CHARGES, OFFENCES AND VICTIM IMPACT
One count of sexual penetration of a child. Four counts of indecent act with a child.
Pell's first attack on the boys in the priest's sacristy at St Patrick's Cathedral "involved a brazen and forcible sexual attack," Judge Kidd said.
"The acts were sexually graphic. Both victims were visibly and audibly distressed during this offending.
"There is an added layer of degradation and humiliation that each of your victims must have felt in knowing that their abuse had been witnessed by each other."
The second incident, though less serious in nature, was committed against a boy who had already been abused by Pell, he noted.
Statements from the surviving victim, and the father of the second victim, who has since died, were given to Judge Kidd, but not read publicly.
"I take into account the profound impact that your offending has had on (the survivor's) life."
Judge Kidd said the other boy's father felt he had "failed his son".
BACKGROUND AND GOOD CHARACTER
Pell was until late-February the Vatican treasurer and is the most senior member of the Catholic Church to be convicted and jailed for child sexual abuse.
"Self-evidently you have experienced an exceptional career with the Catholic Church. You are clearly an intelligent and hard-working man," Judge Kidd said.
There were 10 character references in support of Pell, including from former prime minister John Howard, which spoke of a compassionate man committed to social justice.
"They speak of a man who dedicated his life to service, in particular to vulnerable members of the community."
The prosecution did not challenge or contradict the references.
AGE AND HEALTH
At 77, Pell is entering the last phase of his life, Judge Kidd said, noting the impact of imprisonment.
Pell will be at least 80 when released.
"I am conscious that a term of imprisonment ... carries with it a real, as distinct from theoretical, possibility that you may not live to be released from prison."
Pell suffers from what Judge Kidd described as "significant enough" health issues, including hypertension, congestive heart failure - he has a pacemaker - and osteoarthritis in both knees.
REHABILITATION AND RISK OF REOFFENDING
Judge Kidd rejected a prosecution argument that Pell continues to pose a limited risk of re-offending because he shows no remorse or insight into the offending, given he maintains his innocence.
Pell's age, his otherwise good character, notoriety and lifelong sex offender registration minimise his risk of re-offending, the judge said.

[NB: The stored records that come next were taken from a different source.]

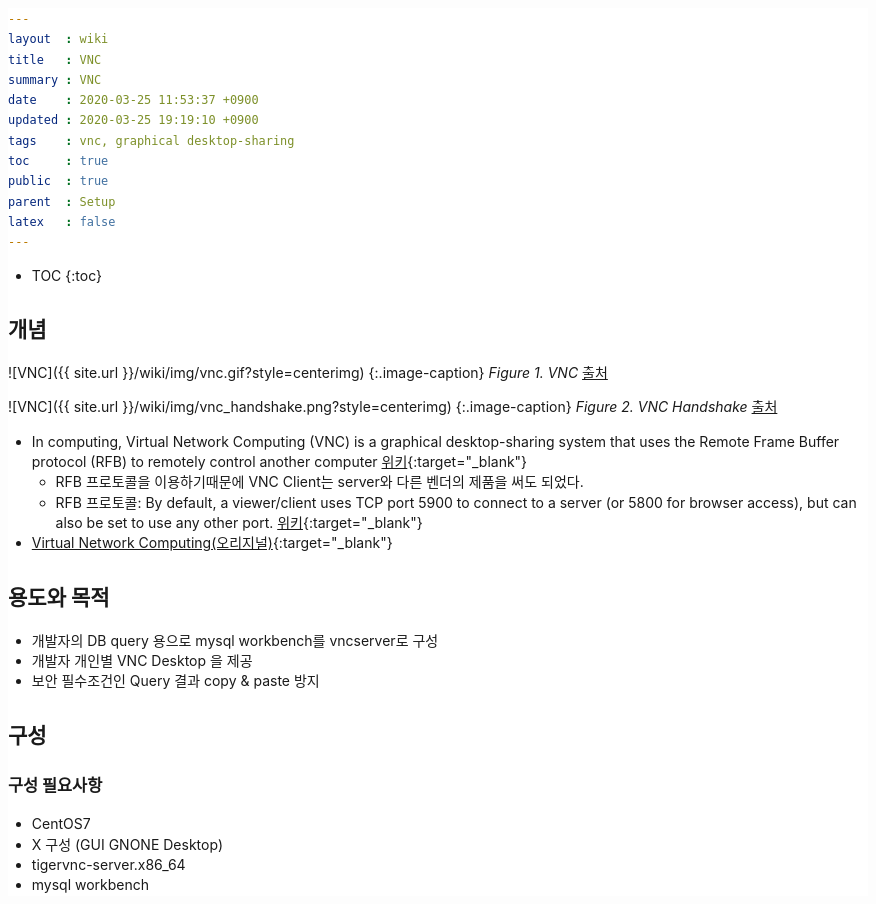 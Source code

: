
 ```yaml
---
layout  : wiki
title   : VNC
summary : VNC
date    : 2020-03-25 11:53:37 +0900
updated : 2020-03-25 19:19:10 +0900
tags    : vnc, graphical desktop-sharing
toc     : true
public  : true
parent  : Setup
latex   : false
---
```

* TOC
{:toc}


## 개념

![VNC]({{ site.url }}/wiki/img/vnc.gif?style=centerimg)
{:.image-caption}
*Figure 1. VNC*
[출처](https://web.archive.org/web/20000815062816/http://www.uk.research.att.com/vnc/collage.gif)

![VNC]({{ site.url }}/wiki/img/vnc_handshake.png?style=centerimg)
{:.image-caption}
*Figure 2. VNC Handshake*
[출처](https://www.etsi.org/deliver/etsi_ts/103500_103599/10354402/01.03.00_60/ts_10354402v010300p.pdf)

* In computing, Virtual Network Computing (VNC) is a graphical desktop-sharing system that uses the Remote Frame Buffer protocol (RFB) to remotely control another computer [위키](https://en.wikipedia.org/wiki/Virtual_Network_Computing){:target="_blank"}
    * RFB 프로토콜을 이용하기때문에 VNC Client는 server와 다른 벤더의 제품을 써도 되었다.
    * RFB 프로토콜: By default, a viewer/client uses TCP port 5900 to connect to a server (or 5800 for browser access), but can also be set to use any other port. [위키](https://en.wikipedia.org/wiki/RFB_protocol){:target="_blank"}
* [Virtual Network Computing(오리지널)](https://web.archive.org/web/20000815062533/http://www.uk.research.att.com/vnc/index.html){:target="_blank"}

## 용도와 목적
* 개발자의 DB query 용으로 mysql workbench를 vncserver로 구성
* 개발자 개인별 VNC Desktop 을 제공
* 보안 필수조건인 Query 결과 copy & paste 방지

## 구성
### 구성 필요사항
* CentOS7
* X 구성 (GUI GNONE Desktop)
* tigervnc-server.x86_64
* mysql workbench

Pell will also likely limit interaction with children in future to "effectively eliminate any opportunity to offend", he added.
Courts must send an unequivocal message to would-be child sexual offenders, the judge said.
"They must be dissuaded, whether the offending is planned or whether it is the result of a spur of the moment decision."
"The sentence I impose must aim to discourage potential offenders by demonstrating to those offenders the grave consequences of violating such laws."
Six years in prison. Eligible for release on parole after three years and eight months.
"The many factors I have identified in your favour, in particular your old age, your otherwise blameless life and the 22-year delay, must be balanced against the need for the sentence to properly reflect the purposes of general deterrence, denunciation and just punishment."